(Stored data entries)
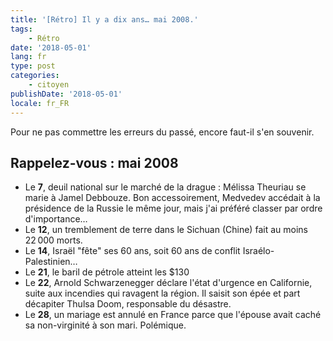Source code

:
 ```yaml
---
title: '[Rétro] Il y a dix ans… mai 2008.'
tags:
    - Rétro
date: '2018-05-01'
lang: fr
type: post
categories:
    - citoyen
publishDate: '2018-05-01'
locale: fr_FR
---
```


Pour ne pas commettre les erreurs du passé, encore faut-il s'en souvenir.

<!-- more -->

## Rappelez-vous : mai 2008

*   Le **7**, deuil national sur le marché de la drague : Mélissa Theuriau se marie à Jamel Debbouze. Bon accessoirement, Medvedev accédait à la présidence de la Russie le même jour, mais j'ai préféré classer par ordre d'importance…
*   Le **12**, un tremblement de terre dans le Sichuan (Chine) fait au moins 22&#8239;000 morts.
*   Le **14**, Israël "fête" ses 60 ans, soit 60 ans de conflit Israélo-Palestinien…
*   Le **21**, le baril de pétrole atteint les $130
*   Le **22**, Arnold Schwarzenegger déclare l'état d'urgence en Californie, suite aux incendies qui ravagent la région. Il saisit son épée et part décapiter Thulsa Doom, responsable du désastre.
*   Le **28**, un mariage est annulé en France parce que l'épouse avait caché sa non-virginité à son mari. Polémique.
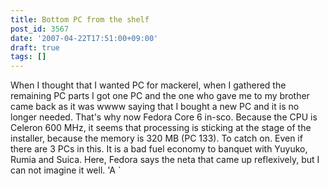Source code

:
 ```yaml
---
title: Bottom PC from the shelf
post_id: 3567
date: '2007-04-22T17:51:00+09:00'
draft: true
tags: []
---
```


When I thought that I wanted PC for mackerel, when I gathered the remaining PC parts I got one PC and the one who gave me to my brother came back as it was wwww saying that I bought a new PC and it is no longer needed. That's why now Fedora Core 6 in-sco. Because the CPU is Celeron 600 MHz, it seems that processing is sticking at the stage of the installer, because the memory is 320 MB (PC 133). To catch on. Even if there are 3 PCs in this. It is a bad fuel economy to banquet with Yuyuko, Rumia and Suica. Here, Fedora says the neta that came up reflexively, but I can not imagine it well. 'A `
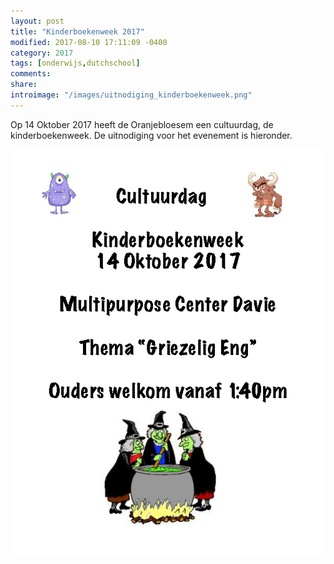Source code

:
 ```yaml
---
layout: post
title: "Kinderboekenweek 2017"
modified: 2017-08-10 17:11:09 -0400
category: 2017
tags: [onderwijs,dutchschool]
comments: 
share: 
introimage: "/images/uitnodiging_kinderboekenweek.png"
---
```


Op 14 Oktober 2017 heeft de Oranjebloesem een cultuurdag, de kinderboekenweek. De uitnodiging voor het evenement is hieronder.


<img src="/images/uitnodiging_kinderboekenweek.png">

## Task to complete
Could the entries above be returned verbatim, with no pictures included?

## Solution
Source code

:
 ```yaml
---
title: '[Rétro] Il y a dix ans… mai 2008.'
tags:
    - Rétro
date: '2018-05-01'
lang: fr
type: post
categories:
    - citoyen
publishDate: '2018-05-01'
locale: fr_FR
---
```


Pour ne pas commettre les erreurs du passé, encore faut-il s'en souvenir.

<!-- more -->

## Rappelez-vous : mai 2008

*   Le **7**, deuil national sur le marché de la drague : Mélissa Theuriau se marie à Jamel Debbouze. Bon accessoirement, Medvedev accédait à la présidence de la Russie le même jour, mais j'ai préféré classer par ordre d'importance…
*   Le **12**, un tremblement de terre dans le Sichuan (Chine) fait au moins 22&#8239;000 morts.
*   Le **14**, Israël "fête" ses 60 ans, soit 60 ans de conflit Israélo-Palestinien…
*   Le **21**, le baril de pétrole atteint les $130
*   Le **22**, Arnold Schwarzenegger déclare l'état d'urgence en Californie, suite aux incendies qui ravagent la région. Il saisit son épée et part décapiter Thulsa Doom, responsable du désastre.
*   Le **28**, un mariage est annulé en France parce que l'épouse avait caché sa non-virginité à son mari. Polémique.
Source code

:
 ```yaml
---
title: Bottom PC from the shelf
post_id: 3567
date: '2007-04-22T17:51:00+09:00'
draft: true
tags: []
---
```


When I thought that I wanted PC for mackerel, when I gathered the remaining PC parts I got one PC and the one who gave me to my brother came back as it was wwww saying that I bought a new PC and it is no longer needed. That's why now Fedora Core 6 in-sco. Because the CPU is Celeron 600 MHz, it seems that processing is sticking at the stage of the installer, because the memory is 320 MB (PC 133). To catch on. Even if there are 3 PCs in this. It is a bad fuel economy to banquet with Yuyuko, Rumia and Suica. Here, Fedora says the neta that came up reflexively, but I can not imagine it well. 'A `
Source code

:
 ```yaml
---
layout: post
title: "Kinderboekenweek 2017"
modified: 2017-08-10 17:11:09 -0400
category: 2017
tags: [onderwijs,dutchschool]
comments: 
share: 
introimage: "/images/uitnodiging_kinderboekenweek.png"
---
```


Op 14 Oktober 2017 heeft de Oranjebloesem een cultuurdag, de kinderboekenweek. De uitnodiging voor het evenement is hieronder.


<img src="/images/uitnodiging_kinderboekenweek.png">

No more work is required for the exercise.